**REQUIREMENT**
When you return the data, keep every word exact and include none of the images.

# # #

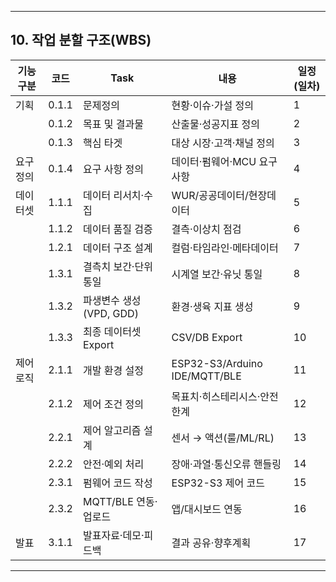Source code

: 
---

## 10. 작업 분할 구조(WBS)

| 기능 구분  | 코드  | Task                         | 내용                                | 일정(일차) |
|-----------|-------|------------------------------|-------------------------------------|-----------|
| 기획      | 0.1.1 | 문제정의                      | 현황·이슈·가설 정의                 | 1 |
|           | 0.1.2 | 목표 및 결과물                | 산출물·성공지표 정의                | 2 |
|           | 0.1.3 | 핵심 타겟                     | 대상 시장·고객·채널 정의            | 3 |
| 요구정의  | 0.1.4 | 요구 사항 정의               | 데이터·펌웨어·MCU 요구사항          | 4 |
| 데이터셋  | 1.1.1 | 데이터 리서치·수집           | WUR/공공데이터/현장데이터           | 5 |
|           | 1.1.2 | 데이터 품질 검증             | 결측·이상치 점검                    | 6 |
|           | 1.2.1 | 데이터 구조 설계             | 컬럼·타임라인·메타데이터            | 7 |
|           | 1.3.1 | 결측치 보간·단위 통일         | 시계열 보간·유닛 통일               | 8 |
|           | 1.3.2 | 파생변수 생성(VPD, GDD)      | 환경·생육 지표 생성                 | 9 |
|           | 1.3.3 | 최종 데이터셋 Export         | CSV/DB Export                       | 10 |
| 제어로직  | 2.1.1 | 개발 환경 설정               | ESP32-S3/Arduino IDE/MQTT/BLE       | 11 |
|           | 2.1.2 | 제어 조건 정의               | 목표치·히스테리시스·안전한계        | 12 |
|           | 2.2.1 | 제어 알고리즘 설계           | 센서 → 액션(룰/ML/RL)               | 13 |
|           | 2.2.2 | 안전·예외 처리               | 장애·과열·통신오류 핸들링           | 14 |
|           | 2.3.1 | 펌웨어 코드 작성             | ESP32-S3 제어 코드                  | 15 |
|           | 2.3.2 | MQTT/BLE 연동·업로드         | 앱/대시보드 연동                    | 16 |
| 발표      | 3.1.1 | 발표자료·데모·피드백         | 결과 공유·향후계획                  | 17 |

---
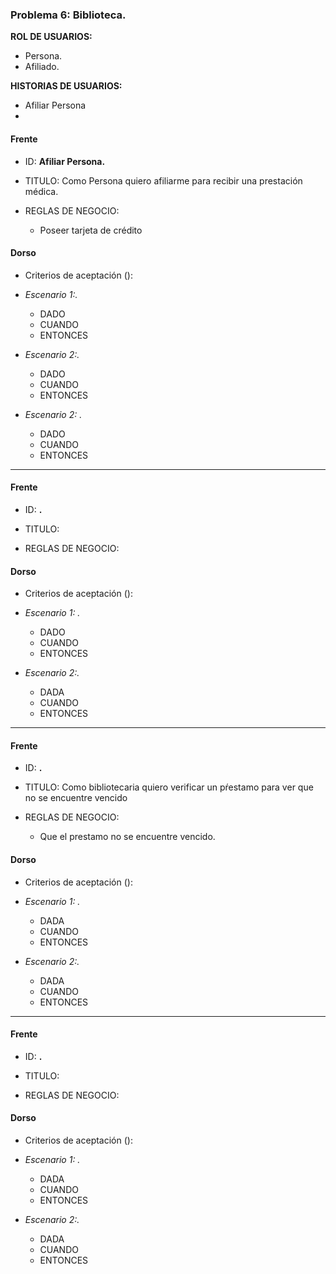 ### Problema 6: Biblioteca.

**ROL DE USUARIOS:**

- Persona.
- Afiliado.


**HISTORIAS DE USUARIOS:**

- Afiliar Persona	
- 

#### Frente
- ID: **Afiliar Persona.**

- TITULO: Como Persona quiero afiliarme para recibir una prestación médica.

- REGLAS DE NEGOCIO: 
	- Poseer tarjeta de crédito


#### Dorso
- Criterios de aceptación ():
- _Escenario 1:._
	- DADO 
	- CUANDO
	- ENTONCES
	
- _Escenario 2:._ 
	- DADO 
	- CUANDO
	- ENTONCES
	
- _Escenario 2: ._ 
	- DADO 
	- CUANDO
	- ENTONCES

___


#### Frente
- ID: **.**

- TITULO: 

- REGLAS DE NEGOCIO: 
	
	
#### Dorso
- Criterios de aceptación ():
- _Escenario 1: ._
	- DADO 
	- CUANDO 
	- ENTONCES
	
- _Escenario 2:._ 
	- DADA 
	- CUANDO
	- ENTONCES

___

#### Frente
- ID: **.**

- TITULO: Como bibliotecaria quiero verificar un pŕestamo para ver que no se encuentre vencido

- REGLAS DE NEGOCIO: 
	- Que el prestamo no se encuentre vencido.

	
#### Dorso
- Criterios de aceptación ():
- _Escenario 1: ._
	- DADA 
	- CUANDO
	- ENTONCES
	
- _Escenario 2:._ 
	- DADA 
	- CUANDO
	- ENTONCES

___

#### Frente
- ID: **.**

- TITULO:

- REGLAS DE NEGOCIO: 

	
#### Dorso
- Criterios de aceptación ():
- _Escenario 1: ._
	- DADA 
	- CUANDO
	- ENTONCES
	
- _Escenario 2:._ 
	- DADA 
	- CUANDO
	- ENTONCES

# # #

**RESPONSE FOR THIS EXERCISE**
Source code

: 
---

## 10. 작업 분할 구조(WBS)

| 기능 구분  | 코드  | Task                         | 내용                                | 일정(일차) |
|-----------|-------|------------------------------|-------------------------------------|-----------|
| 기획      | 0.1.1 | 문제정의                      | 현황·이슈·가설 정의                 | 1 |
|           | 0.1.2 | 목표 및 결과물                | 산출물·성공지표 정의                | 2 |
|           | 0.1.3 | 핵심 타겟                     | 대상 시장·고객·채널 정의            | 3 |
| 요구정의  | 0.1.4 | 요구 사항 정의               | 데이터·펌웨어·MCU 요구사항          | 4 |
| 데이터셋  | 1.1.1 | 데이터 리서치·수집           | WUR/공공데이터/현장데이터           | 5 |
|           | 1.1.2 | 데이터 품질 검증             | 결측·이상치 점검                    | 6 |
|           | 1.2.1 | 데이터 구조 설계             | 컬럼·타임라인·메타데이터            | 7 |
|           | 1.3.1 | 결측치 보간·단위 통일         | 시계열 보간·유닛 통일               | 8 |
|           | 1.3.2 | 파생변수 생성(VPD, GDD)      | 환경·생육 지표 생성                 | 9 |
|           | 1.3.3 | 최종 데이터셋 Export         | CSV/DB Export                       | 10 |
| 제어로직  | 2.1.1 | 개발 환경 설정               | ESP32-S3/Arduino IDE/MQTT/BLE       | 11 |
|           | 2.1.2 | 제어 조건 정의               | 목표치·히스테리시스·안전한계        | 12 |
|           | 2.2.1 | 제어 알고리즘 설계           | 센서 → 액션(룰/ML/RL)               | 13 |
|           | 2.2.2 | 안전·예외 처리               | 장애·과열·통신오류 핸들링           | 14 |
|           | 2.3.1 | 펌웨어 코드 작성             | ESP32-S3 제어 코드                  | 15 |
|           | 2.3.2 | MQTT/BLE 연동·업로드         | 앱/대시보드 연동                    | 16 |
| 발표      | 3.1.1 | 발표자료·데모·피드백         | 결과 공유·향후계획                  | 17 |

---
 ### Problema 6: Biblioteca.

**ROL DE USUARIOS:**

- Persona.
- Afiliado.


**HISTORIAS DE USUARIOS:**

- Afiliar Persona	
- 

#### Frente
- ID: **Afiliar Persona.**

- TITULO: Como Persona quiero afiliarme para recibir una prestación médica.

- REGLAS DE NEGOCIO: 
	- Poseer tarjeta de crédito


#### Dorso
- Criterios de aceptación ():
- _Escenario 1:._
	- DADO 
	- CUANDO
	- ENTONCES
	
- _Escenario 2:._ 
	- DADO 
	- CUANDO
	- ENTONCES
	
- _Escenario 2: ._ 
	- DADO 
	- CUANDO
	- ENTONCES

___


#### Frente
- ID: **.**

- TITULO: 

- REGLAS DE NEGOCIO: 
	
	
#### Dorso
- Criterios de aceptación ():
- _Escenario 1: ._
	- DADO 
	- CUANDO 
	- ENTONCES
	
- _Escenario 2:._ 
	- DADA 
	- CUANDO
	- ENTONCES

___

#### Frente
- ID: **.**

- TITULO: Como bibliotecaria quiero verificar un pŕestamo para ver que no se encuentre vencido

- REGLAS DE NEGOCIO: 
	- Que el prestamo no se encuentre vencido.

	
#### Dorso
- Criterios de aceptación ():
- _Escenario 1: ._
	- DADA 
	- CUANDO
	- ENTONCES
	
- _Escenario 2:._ 
	- DADA 
	- CUANDO
	- ENTONCES

___

#### Frente
- ID: **.**

- TITULO:

- REGLAS DE NEGOCIO: 

	
#### Dorso
- Criterios de aceptación ():
- _Escenario 1: ._
	- DADA 
	- CUANDO
	- ENTONCES
	
- _Escenario 2:._ 
	- DADA 
	- CUANDO
	- ENTONCES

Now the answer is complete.